3 Does it seem good to You that You should oppress, That You should despise the work of Your hands, And smile on the counsel of the wicked?
Does it please God? (10:3) Ultimately Job’s problem is not with his friends. It is with God. He cannot understand what benefit God receives from oppressing him so.
Later, Job will understand as we must today. God brings even the most difficult experiences into the lives of believers not for His benefit, but for ours. When we are in the shadow of suffering we cannot see the good that will be revealed in us in the end (James 5:11).
Show me why You contend with me… why you despise the work of Your hands.
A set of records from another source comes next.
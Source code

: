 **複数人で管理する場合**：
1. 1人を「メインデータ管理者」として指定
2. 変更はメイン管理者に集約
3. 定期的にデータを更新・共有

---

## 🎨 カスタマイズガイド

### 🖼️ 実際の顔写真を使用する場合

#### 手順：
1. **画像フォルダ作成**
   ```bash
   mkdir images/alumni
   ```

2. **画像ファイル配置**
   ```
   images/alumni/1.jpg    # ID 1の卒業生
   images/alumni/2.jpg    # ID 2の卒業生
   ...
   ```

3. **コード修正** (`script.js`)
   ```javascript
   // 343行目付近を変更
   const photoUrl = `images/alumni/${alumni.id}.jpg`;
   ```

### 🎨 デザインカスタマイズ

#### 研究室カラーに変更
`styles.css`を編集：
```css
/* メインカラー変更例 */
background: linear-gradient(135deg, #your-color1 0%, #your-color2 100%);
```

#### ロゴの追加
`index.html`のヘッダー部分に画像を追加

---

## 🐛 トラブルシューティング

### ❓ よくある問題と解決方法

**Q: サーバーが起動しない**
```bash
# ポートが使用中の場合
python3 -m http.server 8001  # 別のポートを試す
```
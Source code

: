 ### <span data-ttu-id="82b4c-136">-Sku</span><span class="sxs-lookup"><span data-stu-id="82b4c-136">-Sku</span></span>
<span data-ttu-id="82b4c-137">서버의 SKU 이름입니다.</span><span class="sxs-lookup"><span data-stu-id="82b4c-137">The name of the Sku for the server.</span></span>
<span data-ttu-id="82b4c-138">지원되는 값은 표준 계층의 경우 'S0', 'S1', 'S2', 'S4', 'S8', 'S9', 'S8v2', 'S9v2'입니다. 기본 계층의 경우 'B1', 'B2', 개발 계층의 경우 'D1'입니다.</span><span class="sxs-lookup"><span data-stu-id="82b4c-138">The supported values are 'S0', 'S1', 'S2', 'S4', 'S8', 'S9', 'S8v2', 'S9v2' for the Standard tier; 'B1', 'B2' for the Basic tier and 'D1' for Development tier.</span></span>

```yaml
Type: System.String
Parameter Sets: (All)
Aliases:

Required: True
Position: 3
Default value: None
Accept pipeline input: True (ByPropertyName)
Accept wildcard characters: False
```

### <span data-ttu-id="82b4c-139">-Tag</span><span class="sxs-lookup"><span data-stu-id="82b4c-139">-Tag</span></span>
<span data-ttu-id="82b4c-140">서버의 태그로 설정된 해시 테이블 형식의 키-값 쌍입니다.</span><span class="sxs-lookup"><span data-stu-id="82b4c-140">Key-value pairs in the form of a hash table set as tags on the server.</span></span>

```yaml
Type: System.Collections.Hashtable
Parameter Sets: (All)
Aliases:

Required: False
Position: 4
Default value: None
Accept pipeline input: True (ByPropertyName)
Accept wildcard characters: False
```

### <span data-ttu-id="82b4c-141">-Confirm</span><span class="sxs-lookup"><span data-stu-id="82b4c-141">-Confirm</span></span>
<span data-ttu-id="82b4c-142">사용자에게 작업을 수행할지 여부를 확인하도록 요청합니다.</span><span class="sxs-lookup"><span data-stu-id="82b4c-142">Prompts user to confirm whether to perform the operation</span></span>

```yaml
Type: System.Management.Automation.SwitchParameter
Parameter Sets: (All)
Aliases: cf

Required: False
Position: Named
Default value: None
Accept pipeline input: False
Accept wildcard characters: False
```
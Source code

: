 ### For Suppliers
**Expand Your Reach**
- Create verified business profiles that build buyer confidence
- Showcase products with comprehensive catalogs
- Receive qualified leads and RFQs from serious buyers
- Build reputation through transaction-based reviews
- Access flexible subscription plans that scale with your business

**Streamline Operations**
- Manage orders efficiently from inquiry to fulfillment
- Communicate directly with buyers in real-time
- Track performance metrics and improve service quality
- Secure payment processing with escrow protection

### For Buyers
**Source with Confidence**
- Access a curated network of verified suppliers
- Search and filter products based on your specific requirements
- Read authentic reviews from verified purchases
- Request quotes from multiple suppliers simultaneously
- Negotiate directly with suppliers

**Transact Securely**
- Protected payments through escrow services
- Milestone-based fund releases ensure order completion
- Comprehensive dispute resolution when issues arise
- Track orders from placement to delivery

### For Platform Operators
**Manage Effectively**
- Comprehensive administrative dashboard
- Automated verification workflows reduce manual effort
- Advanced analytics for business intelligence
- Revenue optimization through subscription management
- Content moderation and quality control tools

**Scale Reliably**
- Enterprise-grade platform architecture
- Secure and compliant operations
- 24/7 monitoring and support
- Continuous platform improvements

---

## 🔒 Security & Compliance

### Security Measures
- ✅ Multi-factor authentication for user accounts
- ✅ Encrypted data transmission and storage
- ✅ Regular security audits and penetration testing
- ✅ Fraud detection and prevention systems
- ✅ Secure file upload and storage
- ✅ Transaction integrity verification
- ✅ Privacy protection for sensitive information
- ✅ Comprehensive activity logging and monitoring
Are your days like the days of a mortal man? … That you should seek for my iniquity and search out my sin?
8 ‘Your hands have made me and fashioned me, An intricate unity; Yet You would destroy me. 9 Remember, I pray, that You have made me like clay. And will You turn me into dust again? 10 Did you not pour me out like milk, And curdle me like cheese, 11 Clothe me with skin and flesh, And knit me together with bones and sinews? 12 You have granted me life and favor, And Your care has preserved my spirit. 13 ‘And these things You have hidden in Your heart; I know that this was with You:
10:18-22 Job asks why he was ever born. Then he wishes the Lord would leave him alone to die. In contrast to 3:17-19, where the grave is described as a place of rest and freedom, the grave here is the land of darkness lacking any order. Job amplifies his wish that he should have gone straight from the womb to the tomb by linking the darkness of the grave with the dark day of his birth (3:3-9). Four different words for darkness in vv. 21, 22 stress the gloom and dreariness of the grave.
18 ‘Why then have You brought me out of the womb? Oh, that I had perished and no eye had seen me! 19 I would have been as though I had not been. I would have been carried from the womb to the grave. 20 Are not my days few? Cease! Leave me alone, that I may take a little comfort, 21 Before I go to the place from which I shall not return, To the land of darkness and the shadow of death, 22 A land as dark as darkness itself, As the shadow of death, without any order, Where even the light is like darkness.’ “
–> Job’s premise is that we are mere mortals. If we believe that — we live a little and then don’t exist any more, it’s true that it doesn’t make sense. Why does the Creator bother to deal with humans if He made them disposable? Perhaps that is the point God wants us to see. He did not create humans as mere mortals.
“Live today because tomorrow you die.” is a lie Satan wants us to believe.